* _TASK DESCRIPTION_: Scan the entries for lines with the word "nonumber", then copy those lines.

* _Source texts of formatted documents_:
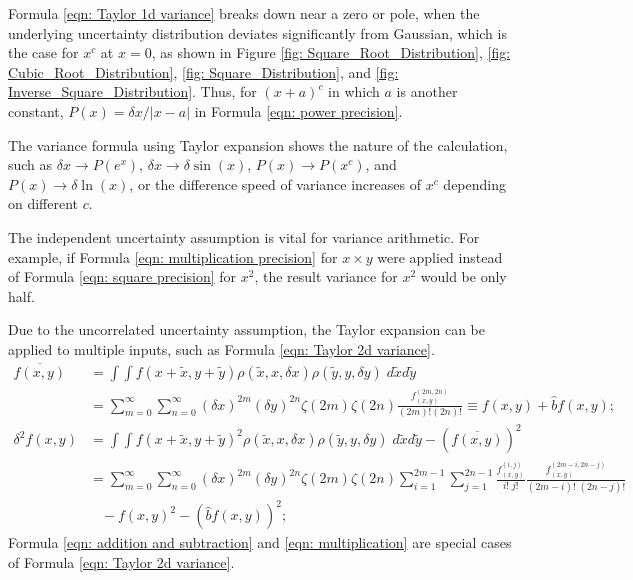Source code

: \documentclass[twoside]{article}
\numberwithin{equation}{section}
\newcommand{\eqspace}{\;\;\;}
\begin{document}
Formula \eqref{eqn: Taylor 1d variance} breaks down near a zero or pole, when the underlying uncertainty distribution deviates significantly from Gaussian, which is the case for $x^c$ at $x=0$, as shown in Figure \ref{fig: Square_Root_Distribution}, \ref{fig: Cubic_Root_Distribution}, \ref{fig: Square_Distribution}, and \ref{fig: Inverse_Square_Distribution}.
Thus, for $(x+a)^c$ in which $a$ is another constant, $P(x) = \delta x / |x - a|$ in Formula \eqref{eqn: power precision}.

The variance formula using Taylor expansion shows the nature of the calculation, such as $\delta x \rightarrow P(e^x)$, $\delta x \rightarrow \delta \sin(x)$, $P(x) \rightarrow P(x^c)$, and $P(x) \rightarrow \delta \ln(x)$, or the difference speed of variance increases of $x^c$ depending on different $c$.

The independent uncertainty assumption is vital for variance arithmetic.
For example, if Formula \eqref{eqn: multiplication precision} for $x \times y$ were applied instead of Formula \eqref{eqn: square precision} for $x^2$, the result variance for $x^2$ would be only half.

Due to the uncorrelated uncertainty assumption, the Taylor expansion can be applied to multiple inputs, such as Formula \eqref{eqn: Taylor 2d variance}.
\begin{align}
\label{eqn: Taylor 2d mean}
\overline{f(x,y)} &= \int \int f(x + \tilde{x}, y + \tilde{y}) \rho(\tilde{x}, x, \delta x) \rho(\tilde{y}, y, \delta y)\; d \tilde{x} d \tilde{y} \nonumber \\
&= \sum_{m=0}^{\infty} \sum_{n=0}^{\infty} (\delta x)^{2m} (\delta y)^{2n} \zeta(2m) \zeta(2n)  \frac{f^{(2m,2n)}_{(x,y)}}{(2m)! (2n)!}
\equiv f(x,y) + \hat{b} f(x,y); \\
\label{eqn: Taylor 2d variance}
\delta^2 f(x, y) &= \int \int f(x + \tilde{x}, y + \tilde{y})^2 
    \rho(\tilde{x}, x, \delta x) \rho(\tilde{y}, y, \delta y)\; d \tilde{x} d \tilde{y} - \left( \overline{f(x, y)} \right)^2 \nonumber \\
&= \sum_{m=0}^{\infty} \sum_{n=0}^{\infty} (\delta x)^{2m} (\delta y)^{2n} \zeta(2m) \zeta(2n) 
  \sum_{i=1}^{2m-1} \sum_{j=1}^{2n-1} \frac{f^{(i,j)}_{(x,y)}}{i!\;j!}\frac{f^{(2m-i,2n-j)}_{(x,y)}}{(2m-i)!\;(2n-j)!} \nonumber \\
 &\eqspace - f(x,y)^2 - \left( \hat{b} f(x,y) \right)^2; 
\end{align}
Formula \eqref{eqn: addition and subtraction} and \eqref{eqn: multiplication} are special cases of Formula \eqref{eqn: Taylor 2d variance}.
\end{document}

* _RESULT FOR THIS EXERCISE_:
\overline{f(x,y)} &= \int \int f(x + \tilde{x}, y + \tilde{y}) \rho(\tilde{x}, x, \delta x) \rho(\tilde{y}, y, \delta y)\; d \tilde{x} d \tilde{y} \nonumber \\
    \rho(\tilde{x}, x, \delta x) \rho(\tilde{y}, y, \delta y)\; d \tilde{x} d \tilde{y} - \left( \overline{f(x, y)} \right)^2 \nonumber \\
  \sum_{i=1}^{2m-1} \sum_{j=1}^{2n-1} \frac{f^{(i,j)}_{(x,y)}}{i!\;j!}\frac{f^{(2m-i,2n-j)}_{(x,y)}}{(2m-i)!\;(2n-j)!} \nonumber \\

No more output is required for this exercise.